I remembered the reports that crossed his desk, the careful notations in red ink. “Subject shows signs of sedition, recommend relocation.” “Omega family failing to meet productivity quotas, outback reassignment approved.” Howmany times had he signed those orders, thinking he was maintaining pack stability? Now his own name would join those files, stamped with the same bureaucratic finality.
“We’ll manage. We always have,” he said, but his voice lacked conviction. He knew the truth as well as I did. They were soft prey for the hardened criminals and desperate souls who carved out existence in those lawless territories.
“This is my fault. I brought this on us,” I said, watching my mother’s precise stitches close the wound that would never truly heal.
“Stop that.” My mother’s voice cut through my spiral. “This isn’t your fault. Someone wanted you gone and orchestrated this perfectly. Your only crime was being convenient to their plans.”
“Listen to me. Being banished means execution if caught on pack lands. But if you run now, you can reach neutral territory before the decree spreads.” She pulled out an emergency fund envelope hidden behind picture frames. Cash, untraceable credit cards, false documents. The preparation spoke of long-held fears realized.
“How long have you been planning for this?” I stared at the envelope.
“Since the day you were born.” My mother’s smile held infinite sadness. “I knew my daughter would be special. That meant dangerous in our world.”
The envelope contained enough cash to disappear properly. Credit cards linked to accounts I’d never known existed. Contact information for people who owed my parents favors in citiesI’d never visited. An entire escape plan drafted with meticulous care, waiting for the day their daughter became too inconvenient to live.
Three separate IDs tumbled out. Rachel Smith for bus tickets and motels. Sarah Johnson with a Canadian address for border crossings. Elena Rodriguez with documentation suggesting years of restaurant work in Texas. Each came with supporting documents, employment histories, vaccination records, even library cards worn soft with fake age. My mother had built entire lives for me to step into, complete identities waiting on reserve.

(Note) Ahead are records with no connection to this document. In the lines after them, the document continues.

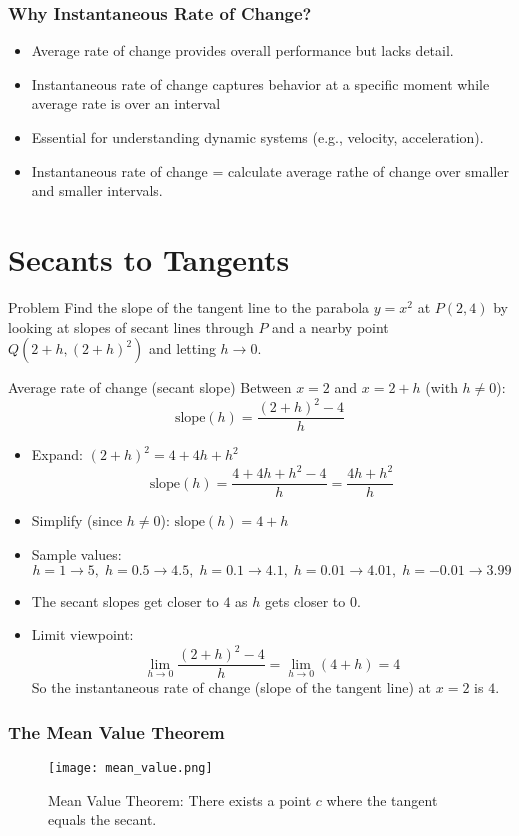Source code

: \frametitle{Why Instantaneous Rate of Change?}
\begin{itemize}
  \item Average rate of change provides overall performance but lacks detail.
  \item Instantaneous rate of change captures behavior at a specific moment while average rate is over an interval
  \item Essential for understanding dynamic systems (e.g., velocity, acceleration).
  \item Instantaneous rate of change = calculate average rathe of change over smaller and smaller intervals.
\end{itemize}
\section{Secants to Tangents}
  \begin{block}{Problem}
    Find the slope of the tangent line to the parabola $y = x^{2}$ at $P(2,4)$ by looking at slopes of secant lines through $P$ and a nearby point $Q(2+h,(2+h)^{2})$ and letting $h \to 0$.
  \end{block}

  \begin{block}{Average rate of change (secant slope)}
    Between $x=2$ and $x=2+h$ (with $h \ne 0$):
    \[
      \text{slope}(h)=\frac{(2+h)^2 - 4}{h}
    \]
  \end{block}

  \begin{itemize}
    \item Expand: $(2+h)^2 = 4 + 4h + h^{2}$
      \[
        \text{slope}(h)=\frac{4+4h+h^{2}-4}{h}= \frac{4h+h^{2}}{h}
      \]
    \item Simplify (since $h \ne 0$): $\text{slope}(h)=4 + h$
    \item Sample values:
      \[
        h=1\!\to\!5,\; h=0.5\!\to\!4.5,\; h=0.1\!\to\!4.1,\; h=0.01\!\to\!4.01,\; h=-0.01\!\to\!3.99
      \]
    \item The secant slopes get closer to $4$ as $h$ gets closer to $0$.
    \item Limit viewpoint:
      \[
        \lim_{h\to 0} \frac{(2+h)^2 - 4}{h} = \lim_{h\to 0} (4 + h)=4
      \]
      So the instantaneous rate of change (slope of the tangent line) at $x=2$ is $4$.
  \end{itemize}



  \frametitle{The Mean Value Theorem}
  \begin{figure}
    \texttt{[image: mean\_value.png]}
    \caption{Mean Value Theorem: There exists a point $c$ where the tangent equals the secant.}
  \end{figure}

“I won’t abandon you,” I protested, but my mother gripped my face with fierce love. “You’ll survive. That’s how you honor us. Take the western bus route. Ronald will drive you. He owes your father enough favors to risk it.” The plan formed quickly, I’d flee while my parents created visible compliance, buying time through cooperation. The guards expected all three to leave together at dawn. By then, I’d be states away.
“They’ll notice I’m gone. They’ll punish you for it.”
“No,” my father said quietly. “They’ll assume you ran ahead, too ashamed to face exile with us. It fits the narrative of a guilty omega fleeing justice. They won’t pursue immediately, and by the time they realize you’re truly gone, the trail will be cold.”